Three pairs of eyes fixed onto him once again, and after a moment even Andrea looked up from her phone to watch things unfold.

"Before I proceed, though, I'd like to make it clear that this is very new information for me as well. I didn't wilfully withhold anything from the two of you, and you're finding out almost as soon as I—"

"Oh heavens Sherlock, out with it!" his mother interrupted, and John gave a small, humourless chuckle.

Sherlock shot him a glare that John absorbed with a slow, impenitent blink, and it occurred to Sherlock that he was using this as just another delaying tactic.

He swallowed and gave a resolute mental nod, deciding that he were unable to tell he had better show.

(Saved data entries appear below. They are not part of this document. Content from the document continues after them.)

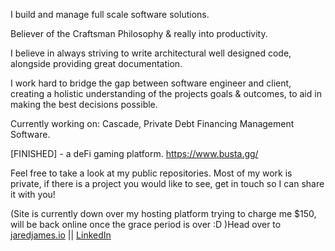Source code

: I build and manage full scale software solutions.

Believer of the Craftsman Philosophy & really into productivity.

I believe in always striving to write architectural well designed code, alongside providing great documentation.

I work hard to bridge the gap between software engineer and client, creating a holistic understanding of the projects goals & outcomes, to aid in making the best decisions possible. 


Currently working on: Cascade, Private Debt Financing Management Software.

[FINISHED] - a deFi gaming platform. https://www.busta.gg/

Feel free to take a look at my public repositories. Most of my work is private, if there is a project you would like to see, get in touch so I can share it with you!

(Site is currently down over my hosting platform trying to charge me $150, will be back online once the grace period is over :D )Head over to [jaredjames.io](https://www.jaredjames.io/) || [LinkedIn](https://www.linkedin.com/in/jaredjames123/)

</div>
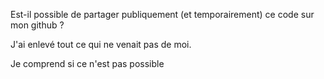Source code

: Est-il possible de partager publiquement (et temporairement) ce code sur mon github ? 

J'ai enlevé tout ce qui ne venait pas de moi.

Je comprend si ce n'est pas possible
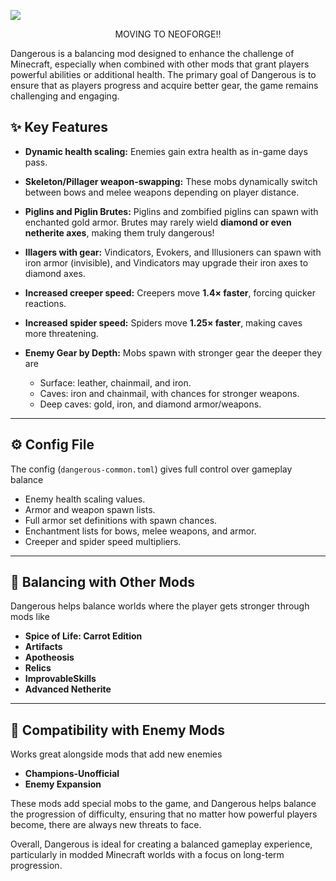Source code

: ![](https://media.forgecdn.net/attachments/description/1117806/description_5baa746a-e4fd-4f6f-a418-03e9bb875347.png)

<p style="text-align: center;">MOVING TO NEOFORGE!!</p><p style="text-align: left;">Dangerous is a balancing mod designed to enhance the challenge of Minecraft, especially when combined with other mods that grant players powerful abilities or additional health. The primary goal of Dangerous is to ensure that as players progress and acquire better gear, the game remains challenging and engaging.</p>

## ✨ Key Features

- **Dynamic health scaling:** Enemies gain extra health as in-game days pass.
- **Skeleton/Pillager weapon-swapping:** These mobs dynamically switch between bows and melee weapons depending on player distance.
- **Piglins and Piglin Brutes:** Piglins and zombified piglins can spawn with enchanted gold armor. Brutes may rarely wield **diamond or even netherite axes**, making them truly dangerous!
- **Illagers with gear:** Vindicators, Evokers, and Illusioners can spawn with iron armor (invisible), and Vindicators may upgrade their iron axes to diamond axes.
- **Increased creeper speed:** Creepers move **1.4× faster**, forcing quicker reactions.
- **Increased spider speed:** Spiders move **1.25× faster**, making caves more threatening.


- **Enemy Gear by Depth:** Mobs spawn with stronger gear the deeper they are
    - Surface: leather, chainmail, and iron.
    - Caves: iron and chainmail, with chances for stronger weapons.
    - Deep caves: gold, iron, and diamond armor/weapons.
---

## ⚙ Config File
The config (`dangerous-common.toml`) gives full control over gameplay balance
- Enemy health scaling values.
- Armor and weapon spawn lists.
- Full armor set definitions with spawn chances.
- Enchantment lists for bows, melee weapons, and armor.
- Creeper and spider speed multipliers.

---

## 🔗 Balancing with Other Mods
Dangerous helps balance worlds where the player gets stronger through mods like
- **Spice of Life: Carrot Edition**
- **Artifacts**
- **Apotheosis**
- **Relics**
- **ImprovableSkills**
- **Advanced Netherite**

---

## 🤝 Compatibility with Enemy Mods
Works great alongside mods that add new enemies
- **Champions-Unofficial**
- **Enemy Expansion**


These mods add special mobs to the game, and Dangerous helps balance the progression of difficulty, ensuring that no matter how powerful players become, there are always new threats to face.

Overall, Dangerous is ideal for creating a balanced gameplay experience, particularly in modded Minecraft worlds with a focus on long-term progression.
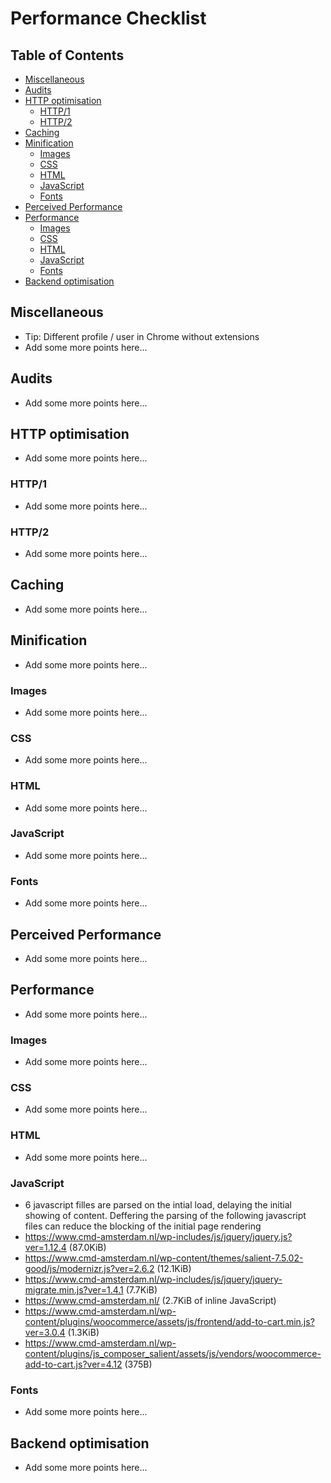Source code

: # Performance Checklist

## Table of Contents

*   [Miscellaneous](#miscellaneous)
*   [Audits](#audits)
*   [HTTP optimisation](#http-optimisation)
    *   [HTTP/1](#http1)
    *   [HTTP/2](#http2)
*   [Caching](#caching)
*   [Minification](#minification)
    *   [Images](#images)
    *   [CSS](#css)
    *   [HTML](#html)
    *   [JavaScript](#javascript)
    *   [Fonts](#fonts)
*   [Perceived Performance](#perceived-performance)
*   [Performance](#performance)
    *   [Images](#images-1)
    *   [CSS](#css-1)
    *   [HTML](#html-1)
    *   [JavaScript](#javascript-1)
    *   [Fonts](#fonts-1)
*   [Backend optimisation](#backend-optimisation)

## Miscellaneous

*   Tip: Different profile / user in Chrome without extensions
*   Add some more points here...

## Audits

*   Add some more points here...

## HTTP optimisation

*   Add some more points here...

### HTTP/1

*   Add some more points here...

### HTTP/2

*   Add some more points here...

## Caching

*   Add some more points here...

## Minification

*   Add some more points here...

### Images

*   Add some more points here...

### CSS

*   Add some more points here...

### HTML

*   Add some more points here...

### JavaScript

*   Add some more points here...

### Fonts

*   Add some more points here...

## Perceived Performance

*   Add some more points here...

## Performance

*   Add some more points here...

### Images

*   Add some more points here...

### CSS

*   Add some more points here...

### HTML

*   Add some more points here...

### JavaScript
 
* 6 javascript filles are parsed on the intial load, delaying the initial showing of content. Deffering the parsing of the following javascript files can reduce the blocking of the initial page rendering 
* https://www.cmd-amsterdam.nl/wp-includes/js/jquery/jquery.js?ver=1.12.4 (87.0KiB)
* https://www.cmd-amsterdam.nl/wp-content/themes/salient-7.5.02-good/js/modernizr.js?ver=2.6.2 (12.1KiB)
* https://www.cmd-amsterdam.nl/wp-includes/js/jquery/jquery-migrate.min.js?ver=1.4.1 (7.7KiB)
* https://www.cmd-amsterdam.nl/ (2.7KiB of inline JavaScript)
* https://www.cmd-amsterdam.nl/wp-content/plugins/woocommerce/assets/js/frontend/add-to-cart.min.js?ver=3.0.4 (1.3KiB)
* https://www.cmd-amsterdam.nl/wp-content/plugins/js_composer_salient/assets/js/vendors/woocommerce-add-to-cart.js?ver=4.12 (375B)

### Fonts

*   Add some more points here...

## Backend optimisation

*   Add some more points here...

Pivoting, he circled the car, opened the door, unbuckled Nero and pulled him from his carseat, then re-joined the group. He kept his eyes fastened on the top of his son's head until the last moment, when with great effort he raised them back up to his parents.

He found them both staring at Nero with identical blank, uncomprehending expressions, though Sherlock could see emotions start to churn in the depths of their eyes as notions of his identity began to materialise.

"Is he… yours?" Sherlock's father asked John with a distracted air of polite inquiry, but his voice was flat from doubt and confusion, and when he peered at the baby and then back at Sherlock his expression became even more clouded.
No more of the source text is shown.